DATA SUPPLIED Start Marker

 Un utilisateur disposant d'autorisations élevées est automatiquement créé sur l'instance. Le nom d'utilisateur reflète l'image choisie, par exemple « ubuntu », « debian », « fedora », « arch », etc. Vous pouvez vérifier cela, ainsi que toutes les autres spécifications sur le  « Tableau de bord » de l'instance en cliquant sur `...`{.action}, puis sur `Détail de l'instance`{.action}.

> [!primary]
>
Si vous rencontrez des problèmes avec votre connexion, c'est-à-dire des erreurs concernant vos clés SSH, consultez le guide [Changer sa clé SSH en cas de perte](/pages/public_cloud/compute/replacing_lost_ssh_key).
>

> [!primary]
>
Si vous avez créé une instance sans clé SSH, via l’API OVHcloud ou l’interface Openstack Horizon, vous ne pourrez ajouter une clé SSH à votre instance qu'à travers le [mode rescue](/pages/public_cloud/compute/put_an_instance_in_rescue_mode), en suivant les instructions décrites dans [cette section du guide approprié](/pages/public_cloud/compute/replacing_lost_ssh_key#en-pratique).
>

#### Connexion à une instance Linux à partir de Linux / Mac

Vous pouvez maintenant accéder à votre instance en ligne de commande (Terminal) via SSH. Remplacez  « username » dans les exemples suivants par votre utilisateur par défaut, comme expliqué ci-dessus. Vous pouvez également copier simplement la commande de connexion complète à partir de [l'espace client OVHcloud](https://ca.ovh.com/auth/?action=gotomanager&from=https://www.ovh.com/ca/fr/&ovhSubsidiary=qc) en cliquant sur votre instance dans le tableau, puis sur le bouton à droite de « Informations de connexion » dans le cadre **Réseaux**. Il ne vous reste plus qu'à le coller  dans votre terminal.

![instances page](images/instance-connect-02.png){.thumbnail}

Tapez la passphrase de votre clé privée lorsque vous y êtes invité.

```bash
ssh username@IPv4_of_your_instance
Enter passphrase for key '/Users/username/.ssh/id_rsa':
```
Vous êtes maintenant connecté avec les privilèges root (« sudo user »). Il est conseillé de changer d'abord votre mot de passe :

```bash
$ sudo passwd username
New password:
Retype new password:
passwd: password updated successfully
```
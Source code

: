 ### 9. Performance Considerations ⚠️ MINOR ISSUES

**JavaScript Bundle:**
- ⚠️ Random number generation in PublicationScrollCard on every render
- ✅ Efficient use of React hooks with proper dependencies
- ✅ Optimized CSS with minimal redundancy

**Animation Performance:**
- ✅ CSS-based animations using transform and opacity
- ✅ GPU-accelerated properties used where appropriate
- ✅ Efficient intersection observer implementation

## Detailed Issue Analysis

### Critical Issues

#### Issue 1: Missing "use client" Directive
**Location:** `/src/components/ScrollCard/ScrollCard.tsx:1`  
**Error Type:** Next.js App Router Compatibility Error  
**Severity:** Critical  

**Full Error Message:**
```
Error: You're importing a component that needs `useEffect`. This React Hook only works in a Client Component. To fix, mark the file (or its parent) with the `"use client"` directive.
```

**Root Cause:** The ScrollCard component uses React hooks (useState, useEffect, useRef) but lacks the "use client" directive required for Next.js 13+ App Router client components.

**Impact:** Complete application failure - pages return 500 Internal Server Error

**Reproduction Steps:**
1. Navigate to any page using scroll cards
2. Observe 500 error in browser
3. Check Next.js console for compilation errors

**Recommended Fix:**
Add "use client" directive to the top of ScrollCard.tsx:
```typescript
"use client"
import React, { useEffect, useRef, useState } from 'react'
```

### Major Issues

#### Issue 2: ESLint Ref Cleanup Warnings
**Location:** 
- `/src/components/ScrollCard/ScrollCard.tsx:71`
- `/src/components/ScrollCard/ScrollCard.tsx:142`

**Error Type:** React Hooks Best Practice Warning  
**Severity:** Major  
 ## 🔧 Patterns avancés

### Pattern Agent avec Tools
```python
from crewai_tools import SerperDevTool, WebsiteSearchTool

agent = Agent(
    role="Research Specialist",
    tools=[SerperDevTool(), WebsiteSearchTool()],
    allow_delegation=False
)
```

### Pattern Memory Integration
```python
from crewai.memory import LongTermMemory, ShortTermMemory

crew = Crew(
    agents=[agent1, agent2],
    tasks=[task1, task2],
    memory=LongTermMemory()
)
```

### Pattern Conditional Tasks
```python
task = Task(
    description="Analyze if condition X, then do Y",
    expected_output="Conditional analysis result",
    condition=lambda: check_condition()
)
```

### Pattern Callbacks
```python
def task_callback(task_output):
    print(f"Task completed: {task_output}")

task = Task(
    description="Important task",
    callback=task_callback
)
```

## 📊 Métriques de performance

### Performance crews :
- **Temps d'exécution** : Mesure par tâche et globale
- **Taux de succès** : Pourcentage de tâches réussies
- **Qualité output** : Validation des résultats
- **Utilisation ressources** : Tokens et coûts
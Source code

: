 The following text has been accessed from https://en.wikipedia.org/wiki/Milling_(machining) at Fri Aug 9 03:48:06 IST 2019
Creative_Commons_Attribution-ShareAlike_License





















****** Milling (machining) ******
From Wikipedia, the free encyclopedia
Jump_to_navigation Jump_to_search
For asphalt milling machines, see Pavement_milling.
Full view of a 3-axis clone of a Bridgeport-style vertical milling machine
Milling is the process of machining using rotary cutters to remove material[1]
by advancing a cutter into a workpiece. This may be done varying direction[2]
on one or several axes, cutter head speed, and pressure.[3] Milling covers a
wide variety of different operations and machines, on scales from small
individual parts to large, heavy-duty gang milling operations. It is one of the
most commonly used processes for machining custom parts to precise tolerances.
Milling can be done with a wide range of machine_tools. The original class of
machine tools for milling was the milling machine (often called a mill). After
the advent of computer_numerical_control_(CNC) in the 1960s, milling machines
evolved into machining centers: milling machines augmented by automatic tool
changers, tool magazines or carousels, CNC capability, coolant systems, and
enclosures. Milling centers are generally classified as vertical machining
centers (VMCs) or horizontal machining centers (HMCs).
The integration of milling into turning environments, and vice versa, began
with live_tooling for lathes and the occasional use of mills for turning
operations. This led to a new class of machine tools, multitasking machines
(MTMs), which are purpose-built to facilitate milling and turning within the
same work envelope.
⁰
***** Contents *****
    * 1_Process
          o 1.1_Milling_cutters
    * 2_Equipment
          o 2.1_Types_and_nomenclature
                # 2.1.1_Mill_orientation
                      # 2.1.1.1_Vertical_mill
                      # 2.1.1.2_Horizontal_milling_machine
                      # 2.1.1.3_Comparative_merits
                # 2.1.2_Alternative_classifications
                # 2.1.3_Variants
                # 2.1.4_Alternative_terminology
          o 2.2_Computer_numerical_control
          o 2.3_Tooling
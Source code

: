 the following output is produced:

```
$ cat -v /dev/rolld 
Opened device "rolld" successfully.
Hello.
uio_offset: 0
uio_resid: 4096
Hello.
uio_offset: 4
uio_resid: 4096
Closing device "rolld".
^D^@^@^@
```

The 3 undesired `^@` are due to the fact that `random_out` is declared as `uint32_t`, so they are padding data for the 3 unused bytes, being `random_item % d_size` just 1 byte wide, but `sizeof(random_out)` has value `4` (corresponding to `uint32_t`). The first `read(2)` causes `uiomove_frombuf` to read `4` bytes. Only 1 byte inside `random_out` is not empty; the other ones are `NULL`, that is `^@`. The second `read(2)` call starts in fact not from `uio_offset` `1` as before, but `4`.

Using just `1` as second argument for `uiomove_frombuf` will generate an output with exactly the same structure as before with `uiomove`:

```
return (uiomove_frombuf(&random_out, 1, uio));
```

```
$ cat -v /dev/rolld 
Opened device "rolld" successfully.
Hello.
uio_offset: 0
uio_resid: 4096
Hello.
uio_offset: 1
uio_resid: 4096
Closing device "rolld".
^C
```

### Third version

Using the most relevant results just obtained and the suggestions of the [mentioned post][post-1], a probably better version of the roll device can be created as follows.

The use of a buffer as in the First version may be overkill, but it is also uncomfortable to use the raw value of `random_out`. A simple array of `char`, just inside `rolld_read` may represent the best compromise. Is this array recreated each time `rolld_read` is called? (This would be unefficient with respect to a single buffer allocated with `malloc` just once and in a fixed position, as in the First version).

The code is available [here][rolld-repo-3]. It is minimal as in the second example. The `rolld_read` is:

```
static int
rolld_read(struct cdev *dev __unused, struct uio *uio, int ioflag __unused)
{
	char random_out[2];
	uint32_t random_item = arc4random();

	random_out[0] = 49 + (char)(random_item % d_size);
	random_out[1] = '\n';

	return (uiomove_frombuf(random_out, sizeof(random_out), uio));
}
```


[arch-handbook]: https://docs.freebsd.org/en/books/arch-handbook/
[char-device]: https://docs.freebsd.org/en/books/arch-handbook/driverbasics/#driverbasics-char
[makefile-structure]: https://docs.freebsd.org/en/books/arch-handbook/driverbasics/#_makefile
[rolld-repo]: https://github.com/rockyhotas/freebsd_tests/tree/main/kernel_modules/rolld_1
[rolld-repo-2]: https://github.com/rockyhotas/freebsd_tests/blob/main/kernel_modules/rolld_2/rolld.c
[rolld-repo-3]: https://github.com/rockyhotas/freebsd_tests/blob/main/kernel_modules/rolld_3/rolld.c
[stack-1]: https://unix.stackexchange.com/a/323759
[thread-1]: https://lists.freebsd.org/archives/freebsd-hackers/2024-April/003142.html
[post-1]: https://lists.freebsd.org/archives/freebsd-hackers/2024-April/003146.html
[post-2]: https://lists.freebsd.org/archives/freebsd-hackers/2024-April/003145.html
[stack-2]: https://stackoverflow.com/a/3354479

DATA SUPPLIED End Marker

TASK DETAILS — Filter the listing above for lines with the word "into", and copy each one you find.

WRITTEN SOLUTION —
by advancing a cutter into a workpiece. This may be done varying direction[2]
evolved into machining centers: milling machines augmented by automatic tool
The integration of milling into turning environments, and vice versa, began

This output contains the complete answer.